I just tried it on a bass sample which appears to have FD = $107A at its usual C4, and I got 3878hz, which is much lower than it needs to be
The FD value is split as so:
F = FD & 0x7FF; // 2047
MULT = (FD >> 11) & 0x1F;
With this, I get
base_sample_rate = F * 12500000 / (384 * 2048)
and the final sample rate is base_sample_rate * MULT?
I just tried it on a bass sample which appears to have FD = $107A at its usual C4, and I got 3878hz, which is much lower than it needs to be
Yes, unfortunately that is too high of a frequency, and the note comes out wrong.
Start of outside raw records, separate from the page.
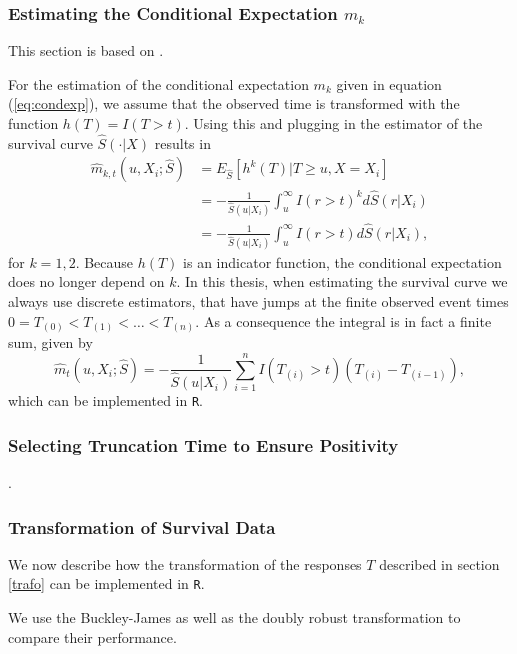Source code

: \documentclass[12pt, a4paper]{scrartcl}
\theoremstyle{definition}
\theoremstyle{plain}
\numberwithin{equation}{section}
\numberwithin{figure}{section}
\numberwithin{table}{section}
\begin{document}
	\subsubsection{Estimating the Conditional Expectation $m_k$}
	
	This section is based on \citet*{drtrees}.
	
	For the estimation of the conditional expectation $m_k$ given in equation (\ref{eq:condexp}), we assume that the observed time is transformed with the function $h(T) = I(T>t)$.
	Using this and plugging in the estimator of the survival curve $\hat{S}(\cdot\vert X)$ results in
	\begin{equation*}
	\begin{split}
	\hat{m}_{k,t} (u, X_i; \hat{S}) &= E_{\hat{S}}[h^k(T)\vert T \geq u, X=X_i]\\
	&=-\frac{1}{\hat{S}(u\vert X_i)}\int_u^{\infty}I(r> t)^kd\hat{S}(r\vert X_i)\\
	&=-\frac{1}{\hat{S}(u\vert X_i)}\int_u^{\infty}I(r> t)d\hat{S}(r\vert X_i),
	\end{split}
	\end{equation*}
	for $k=1,2$.
	Because $h(T)$ is an indicator function, the conditional expectation does no longer depend on $k$.
	In this thesis, when estimating the survival curve we always use discrete estimators, that have jumps at the finite observed event times $0=T_{(0)}<T_{(1)}<\dots<T_{(n)}$.
	As a consequence the integral is in fact a finite sum, given by
	\begin{equation*}
	\hat{m}_t (u, X_i; \hat{S}) = -\frac{1}{\hat{S}(u\vert X_i)}\sum_{i=1}^n I(T_{(i)}>t)(T_{(i)}-T_{(i-1)}),
	\end{equation*}
	which can be implemented in \texttt{R}.
	
	\subsubsection{Selecting Truncation Time to Ensure Positivity}
	
	\citet*{drtrees}.
	
	\subsubsection{Transformation of Survival Data}
	
	We now describe how the transformation of the responses $T$ described in section \ref{trafo} can be implemented in \texttt{R}.
	
	We use the Buckley-James as well as the doubly robust transformation to compare their performance.
	
\end{document}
Here is the sample after converting to 8-bit unsigned. It should be a bass note.
Well I played around with it a bit more, especially with what TascoDLX said about 32khz, and... turns out every sample is tuned to something completely different, meaning I'd have had to try random values from that list within the $0..$7C4 range, though the value for $7C4 (the closest to 32khz formally defined in the sound driver) gives me a good place to start. Thanks guys after all!
And yes, now I understand what TascoDLX meant. I'll keep this in mind in the near future, as I do have something PCM-related planned.
And yes, now I understand what TascoDLX meant. I'll keep this in mind in the near future, as I do have something PCM-related planned.